The experimental_guard intrinsic has memory write semantics to model the thread-exiting
logic, but does not do any actual writes to memory. Currently, AliasSetTracker treats it as a
normal memory write. As result, a loop-invariant load cannot be hoisted out of loop because
the guard may possibly alias with it.

This patch makes AliasSetTracker so that it doesn't treat guards as memory writes.

Diff Detail

Event Timeline

mkazantsev created this revision.Aug 9 2018, 1:59 AM
reames requested changes to this revision.Aug 9 2018, 2:22 PM
reames added inline comments.
lib/Analysis/AliasSetTracker.cpp
446

This is incorrect. Guards don't write, but they do read everything. As such, they must participate in the aliasing with the Ref state.

counter example:
for (int i = 0; i < N; i++)

guard(LIC);
store x = 5;

}

The store and guard must in the same alias set.

This revision now requires changes to proceed.Aug 9 2018, 2:22 PM
mkazantsev planned changes to this revision.Aug 9 2018, 8:59 PM

Looking for a correct way to solve this.

mkazantsev edited the summary of this revision. (Show Details)

I hope that this approach is a correct one. Also added a dedicated test.

reames requested changes to this revision.Aug 10 2018, 9:02 AM

You need much more careful and exhaustive testing. At minimum, I want to see combinations of multiple guards, load/guard, store/guard, unrelated call/guard, etc..

test/Analysis/AliasSet/intrinsics.ll
21 ↗(On Diff #160058)

Ah, not sure what went wrong here, but this output is wrong. a, and b, must be in the same AliasSet as the guard. Both a and b modify memory read by the guard. (Unless, this might be specific to allocas which are thread local... if so, you need testing for the case where a and b are not alloca!)

25 ↗(On Diff #160058)

You can simplify this by making the argument the i1.

This revision now requires changes to proceed.Aug 10 2018, 9:02 AM
mkazantsev added inline comments.Aug 12 2018, 6:37 PM
test/Analysis/AliasSet/intrinsics.ll
21 ↗(On Diff #160058)

My best guess is that locally allocated objects never alias. I will add more tests to see what happens.

25 ↗(On Diff #160058)

I can, but I just copied it from the test above to clearly show the output difference.

Added some tests.

JFYI: I've run our internal Fuzzer suite with this patch (5k tests) and it passed ok.

reames requested changes to this revision.Aug 13 2018, 10:44 AM

Request for additional specific tests has not been addressed. See previous review comment.

lib/Analysis/AliasSetTracker.cpp
172

nitpick, but can you change this comment to:
// guards are marked as modifying memory for control flow modelling purposes, but don't actually modify any specific memory location.
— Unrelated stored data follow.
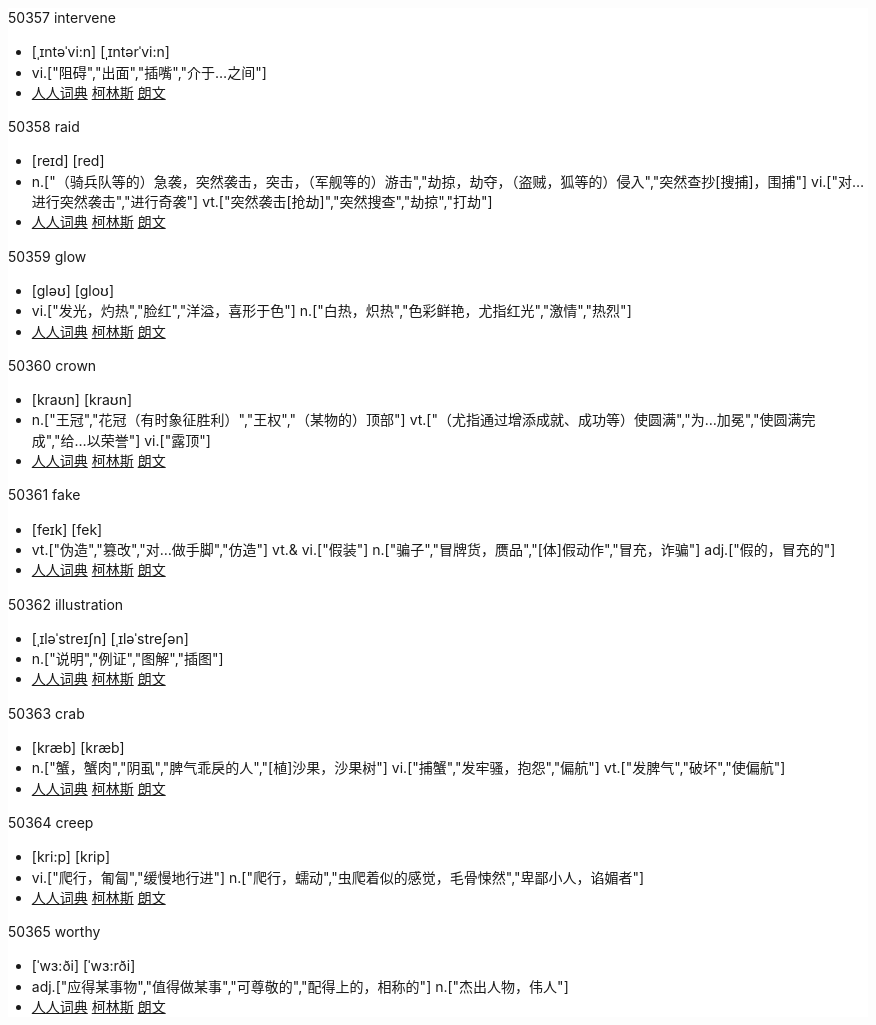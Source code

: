 50357 intervene 
- [ˌɪntəˈvi:n]  [ˌɪntərˈvi:n] 
- vi.["阻碍","出面","插嘴","介于…之间"]   
- [人人词典](https://www.91dict.com/words?w=intervene) [柯林斯](https://www.collinsdictionary.com/zh/dictionary/english/intervene) [朗文](https://www.ldoceonline.com/dictionary/intervene) 

50358 raid 
- [reɪd]  [red] 
- n.["（骑兵队等的）急袭，突然袭击，突击，（军舰等的）游击","劫掠，劫夺，（盗贼，狐等的）侵入","突然查抄[搜捕]，围捕"]  vi.["对…进行突然袭击","进行奇袭"]  vt.["突然袭击[抢劫]","突然搜查","劫掠","打劫"]   
- [人人词典](https://www.91dict.com/words?w=raid) [柯林斯](https://www.collinsdictionary.com/zh/dictionary/english/raid) [朗文](https://www.ldoceonline.com/dictionary/raid) 

50359 glow 
- [gləʊ]  [gloʊ] 
- vi.["发光，灼热","脸红","洋溢，喜形于色"]  n.["白热，炽热","色彩鲜艳，尤指红光","激情","热烈"]   
- [人人词典](https://www.91dict.com/words?w=glow) [柯林斯](https://www.collinsdictionary.com/zh/dictionary/english/glow) [朗文](https://www.ldoceonline.com/dictionary/glow) 

50360 crown 
- [kraʊn]  [kraʊn] 
- n.["王冠","花冠（有时象征胜利）","王权","（某物的）顶部"]  vt.["（尤指通过增添成就、成功等）使圆满","为…加冕","使圆满完成","给…以荣誉"]  vi.["露顶"]   
- [人人词典](https://www.91dict.com/words?w=crown) [柯林斯](https://www.collinsdictionary.com/zh/dictionary/english/crown) [朗文](https://www.ldoceonline.com/dictionary/crown) 

50361 fake 
- [feɪk]  [fek] 
- vt.["伪造","篡改","对…做手脚","仿造"]  vt.& vi.["假装"]  n.["骗子","冒牌货，赝品","[体]假动作","冒充，诈骗"]  adj.["假的，冒充的"]   
- [人人词典](https://www.91dict.com/words?w=fake) [柯林斯](https://www.collinsdictionary.com/zh/dictionary/english/fake) [朗文](https://www.ldoceonline.com/dictionary/fake) 

50362 illustration 
- [ˌɪləˈstreɪʃn]  [ˌɪləˈstreʃən] 
- n.["说明","例证","图解","插图"]   
- [人人词典](https://www.91dict.com/words?w=illustration) [柯林斯](https://www.collinsdictionary.com/zh/dictionary/english/illustration) [朗文](https://www.ldoceonline.com/dictionary/illustration) 

50363 crab 
- [kræb]  [kræb] 
- n.["蟹，蟹肉","阴虱","脾气乖戾的人","[植]沙果，沙果树"]  vi.["捕蟹","发牢骚，抱怨","偏航"]  vt.["发脾气","破坏","使偏航"]   
- [人人词典](https://www.91dict.com/words?w=crab) [柯林斯](https://www.collinsdictionary.com/zh/dictionary/english/crab) [朗文](https://www.ldoceonline.com/dictionary/crab) 

50364 creep 
- [kri:p]  [krip] 
- vi.["爬行，匍匐","缓慢地行进"]  n.["爬行，蠕动","虫爬着似的感觉，毛骨悚然","卑鄙小人，谄媚者"]   
- [人人词典](https://www.91dict.com/words?w=creep) [柯林斯](https://www.collinsdictionary.com/zh/dictionary/english/creep) [朗文](https://www.ldoceonline.com/dictionary/creep) 

50365 worthy 
- [ˈwɜ:ði]  [ˈwɜ:rði] 
- adj.["应得某事物","值得做某事","可尊敬的","配得上的，相称的"]  n.["杰出人物，伟人"]   
- [人人词典](https://www.91dict.com/words?w=worthy) [柯林斯](https://www.collinsdictionary.com/zh/dictionary/english/worthy) [朗文](https://www.ldoceonline.com/dictionary/worthy)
This revision now requires changes to proceed.Aug 13 2018, 10:44 AM

Will marking guards with inaccessiblememonly do the right thing?

Even if we have to make this same change to AST after using inaccessiblememonly for guards, that seems cleaner than special casing guards here.

Will marking guards with inaccessiblememonly do the right thing?

No, guard's read semantics applies to accessible memory as well.

Rebased on top of my new comprehensive tests of alias set tracker for guards, fixed comment.

mkazantsev marked an inline comment as done.Aug 14 2018, 12:31 AM
reames accepted this revision.Aug 14 2018, 12:55 PM

LGTM. Thanks for all the testing enhancements!

This revision is now accepted and ready to land.Aug 14 2018, 12:55 PM
This revision was automatically updated to reflect the committed changes.